Buğrahan Doğangil - DUVAR

Buğrahan Doğangil - DUVAR

Kod Adı: Kılıçdaroğlu

Cumhuriyet Halk Partisi’ne çekilen bir operasyon olduğu gün gibi ortada. Operasyonun adı ise “Kod Adı: Kılıçdaroğlu”. Operasyonu çeken ise merkezi iktidarın ta kendisi. Özgür Özel ve Ekrem İmamoğlu önderliğindeki CHP’nin tabandaki yükselişini ve yerel seçimlerde birinci parti olmasını içine sindiremeyen mevcut iktidar yargı ve siyaset eliyle CHP’yi yarışta saf dışı bırakmaya çalışıyor.

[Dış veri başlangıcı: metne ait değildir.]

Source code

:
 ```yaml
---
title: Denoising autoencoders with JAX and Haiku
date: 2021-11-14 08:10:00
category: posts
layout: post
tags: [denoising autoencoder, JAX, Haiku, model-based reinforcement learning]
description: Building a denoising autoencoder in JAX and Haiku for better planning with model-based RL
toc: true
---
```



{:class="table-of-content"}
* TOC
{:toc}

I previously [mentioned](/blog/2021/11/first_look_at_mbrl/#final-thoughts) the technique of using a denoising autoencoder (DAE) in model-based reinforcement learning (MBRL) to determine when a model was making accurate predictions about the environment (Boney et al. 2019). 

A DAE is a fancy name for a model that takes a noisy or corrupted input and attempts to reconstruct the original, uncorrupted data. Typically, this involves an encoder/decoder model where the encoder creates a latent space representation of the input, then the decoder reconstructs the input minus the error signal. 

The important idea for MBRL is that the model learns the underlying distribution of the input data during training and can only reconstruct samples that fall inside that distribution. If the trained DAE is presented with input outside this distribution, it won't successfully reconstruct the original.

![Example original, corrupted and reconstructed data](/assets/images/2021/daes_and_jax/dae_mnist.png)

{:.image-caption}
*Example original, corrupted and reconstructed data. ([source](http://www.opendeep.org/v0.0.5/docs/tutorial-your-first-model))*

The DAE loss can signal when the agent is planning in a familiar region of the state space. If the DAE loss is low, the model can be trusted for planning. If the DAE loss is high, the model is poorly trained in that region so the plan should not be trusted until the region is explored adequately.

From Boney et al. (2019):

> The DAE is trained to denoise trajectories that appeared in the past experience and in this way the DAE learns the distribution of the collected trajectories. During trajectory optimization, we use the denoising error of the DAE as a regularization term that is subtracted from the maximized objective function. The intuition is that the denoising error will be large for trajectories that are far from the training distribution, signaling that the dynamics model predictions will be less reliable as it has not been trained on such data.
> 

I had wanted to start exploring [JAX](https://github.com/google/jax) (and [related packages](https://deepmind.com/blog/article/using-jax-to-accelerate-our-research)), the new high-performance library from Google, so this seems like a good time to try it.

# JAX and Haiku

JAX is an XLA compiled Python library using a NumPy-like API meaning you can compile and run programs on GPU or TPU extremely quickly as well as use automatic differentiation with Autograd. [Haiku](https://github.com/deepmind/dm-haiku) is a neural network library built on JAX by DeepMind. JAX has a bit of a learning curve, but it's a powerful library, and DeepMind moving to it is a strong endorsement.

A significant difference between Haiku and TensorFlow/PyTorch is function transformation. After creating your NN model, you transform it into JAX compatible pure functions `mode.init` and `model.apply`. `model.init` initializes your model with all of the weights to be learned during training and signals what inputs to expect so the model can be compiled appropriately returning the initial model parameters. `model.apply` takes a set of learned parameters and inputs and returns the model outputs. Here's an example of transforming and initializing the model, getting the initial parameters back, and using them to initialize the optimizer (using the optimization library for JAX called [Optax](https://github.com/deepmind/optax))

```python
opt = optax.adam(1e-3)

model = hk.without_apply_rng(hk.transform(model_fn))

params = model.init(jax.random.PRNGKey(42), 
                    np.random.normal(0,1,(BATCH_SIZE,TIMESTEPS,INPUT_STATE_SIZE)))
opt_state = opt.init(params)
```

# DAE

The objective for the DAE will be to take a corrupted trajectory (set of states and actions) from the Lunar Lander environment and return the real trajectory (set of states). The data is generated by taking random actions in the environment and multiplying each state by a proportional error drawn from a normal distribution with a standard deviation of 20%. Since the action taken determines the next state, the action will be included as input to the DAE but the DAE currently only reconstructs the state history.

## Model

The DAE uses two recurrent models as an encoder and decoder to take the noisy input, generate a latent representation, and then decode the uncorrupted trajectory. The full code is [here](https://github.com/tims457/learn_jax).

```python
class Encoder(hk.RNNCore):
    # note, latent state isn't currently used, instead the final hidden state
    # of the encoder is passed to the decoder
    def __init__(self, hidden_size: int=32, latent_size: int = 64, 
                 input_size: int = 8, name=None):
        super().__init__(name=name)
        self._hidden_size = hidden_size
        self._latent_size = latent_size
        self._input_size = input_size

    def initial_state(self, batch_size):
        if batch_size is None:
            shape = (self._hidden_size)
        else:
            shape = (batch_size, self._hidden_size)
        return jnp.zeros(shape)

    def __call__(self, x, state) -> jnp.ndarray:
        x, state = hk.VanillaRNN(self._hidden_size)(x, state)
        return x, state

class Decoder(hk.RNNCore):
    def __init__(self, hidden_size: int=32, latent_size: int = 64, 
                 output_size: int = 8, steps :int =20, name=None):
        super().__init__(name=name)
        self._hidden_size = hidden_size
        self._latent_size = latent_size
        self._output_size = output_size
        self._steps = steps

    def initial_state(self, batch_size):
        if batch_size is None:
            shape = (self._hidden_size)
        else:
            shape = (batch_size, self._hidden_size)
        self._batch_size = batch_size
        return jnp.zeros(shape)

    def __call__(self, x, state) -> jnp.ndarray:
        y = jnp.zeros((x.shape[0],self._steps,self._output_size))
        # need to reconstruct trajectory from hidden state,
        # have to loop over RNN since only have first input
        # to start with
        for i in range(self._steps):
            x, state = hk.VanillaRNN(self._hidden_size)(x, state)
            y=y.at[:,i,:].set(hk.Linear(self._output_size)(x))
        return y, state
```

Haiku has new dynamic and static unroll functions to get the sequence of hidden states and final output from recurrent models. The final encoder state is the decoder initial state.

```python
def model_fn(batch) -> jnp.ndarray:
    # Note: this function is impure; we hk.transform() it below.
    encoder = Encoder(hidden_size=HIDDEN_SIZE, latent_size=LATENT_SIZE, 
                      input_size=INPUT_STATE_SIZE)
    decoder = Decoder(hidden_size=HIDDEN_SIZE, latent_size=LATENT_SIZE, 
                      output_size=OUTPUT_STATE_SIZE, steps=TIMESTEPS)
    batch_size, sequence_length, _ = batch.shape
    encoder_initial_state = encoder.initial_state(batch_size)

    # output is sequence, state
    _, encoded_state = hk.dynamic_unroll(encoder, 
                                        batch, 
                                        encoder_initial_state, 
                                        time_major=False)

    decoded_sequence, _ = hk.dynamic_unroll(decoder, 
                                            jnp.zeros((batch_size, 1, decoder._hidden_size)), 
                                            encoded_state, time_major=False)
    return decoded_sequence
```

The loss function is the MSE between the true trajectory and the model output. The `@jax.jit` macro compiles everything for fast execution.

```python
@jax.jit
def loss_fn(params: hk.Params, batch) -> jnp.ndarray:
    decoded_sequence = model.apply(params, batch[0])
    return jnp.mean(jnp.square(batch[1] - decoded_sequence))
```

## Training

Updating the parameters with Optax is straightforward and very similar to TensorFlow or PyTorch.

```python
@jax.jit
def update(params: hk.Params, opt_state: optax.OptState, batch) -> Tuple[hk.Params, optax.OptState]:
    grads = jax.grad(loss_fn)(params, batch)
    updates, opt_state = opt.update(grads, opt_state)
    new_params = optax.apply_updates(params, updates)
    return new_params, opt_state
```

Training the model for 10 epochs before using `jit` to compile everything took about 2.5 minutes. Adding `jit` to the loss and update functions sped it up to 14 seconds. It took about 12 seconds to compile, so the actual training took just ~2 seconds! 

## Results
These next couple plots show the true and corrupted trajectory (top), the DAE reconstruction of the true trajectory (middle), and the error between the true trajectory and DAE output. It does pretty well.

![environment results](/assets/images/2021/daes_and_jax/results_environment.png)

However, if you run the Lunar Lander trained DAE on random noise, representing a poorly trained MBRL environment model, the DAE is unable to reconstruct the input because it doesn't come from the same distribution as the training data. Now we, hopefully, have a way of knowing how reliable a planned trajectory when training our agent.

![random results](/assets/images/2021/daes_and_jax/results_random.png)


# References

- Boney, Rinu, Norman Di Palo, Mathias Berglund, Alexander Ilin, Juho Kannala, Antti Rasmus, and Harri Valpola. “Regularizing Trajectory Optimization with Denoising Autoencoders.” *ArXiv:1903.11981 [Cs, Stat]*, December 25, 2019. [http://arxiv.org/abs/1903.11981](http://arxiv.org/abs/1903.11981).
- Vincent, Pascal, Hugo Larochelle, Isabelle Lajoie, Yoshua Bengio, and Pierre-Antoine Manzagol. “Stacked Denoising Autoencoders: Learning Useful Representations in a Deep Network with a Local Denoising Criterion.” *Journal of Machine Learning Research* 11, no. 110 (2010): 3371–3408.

Bu operasyona Cumhuriyet Halk Partisi eski Genel Başkanı Sayın Kılıçdaroğlu istemeden ya da isteyerek destek veriyor. Operasyonda maalesef başrolü oynuyor…

Kemal Bey CHP’nin başında faydalı işlere imza atmıştır. Muhalefeti tek bir çatı altında toplamak için gayret göstermiştir. Tüm bu çabalarına saygı duymak gerekirdi ancak; saygı da bir yere kadar. Siz yanınıza topladığınız adamlarınız ile AKP’nin CHP’ye düzenlediği itibar suikastına baş aktör olarak dahil olursanız saygıyı yitirirsiniz. Bu iş bununla da kalmaz insanlar sizden açıkça nefret etmeye başlar. Partililerin büyük kısmı size sırt çevirebilir. Buna gocunacaksanız yanlışa çok müsait olan çıkışları yapmayacaktınız!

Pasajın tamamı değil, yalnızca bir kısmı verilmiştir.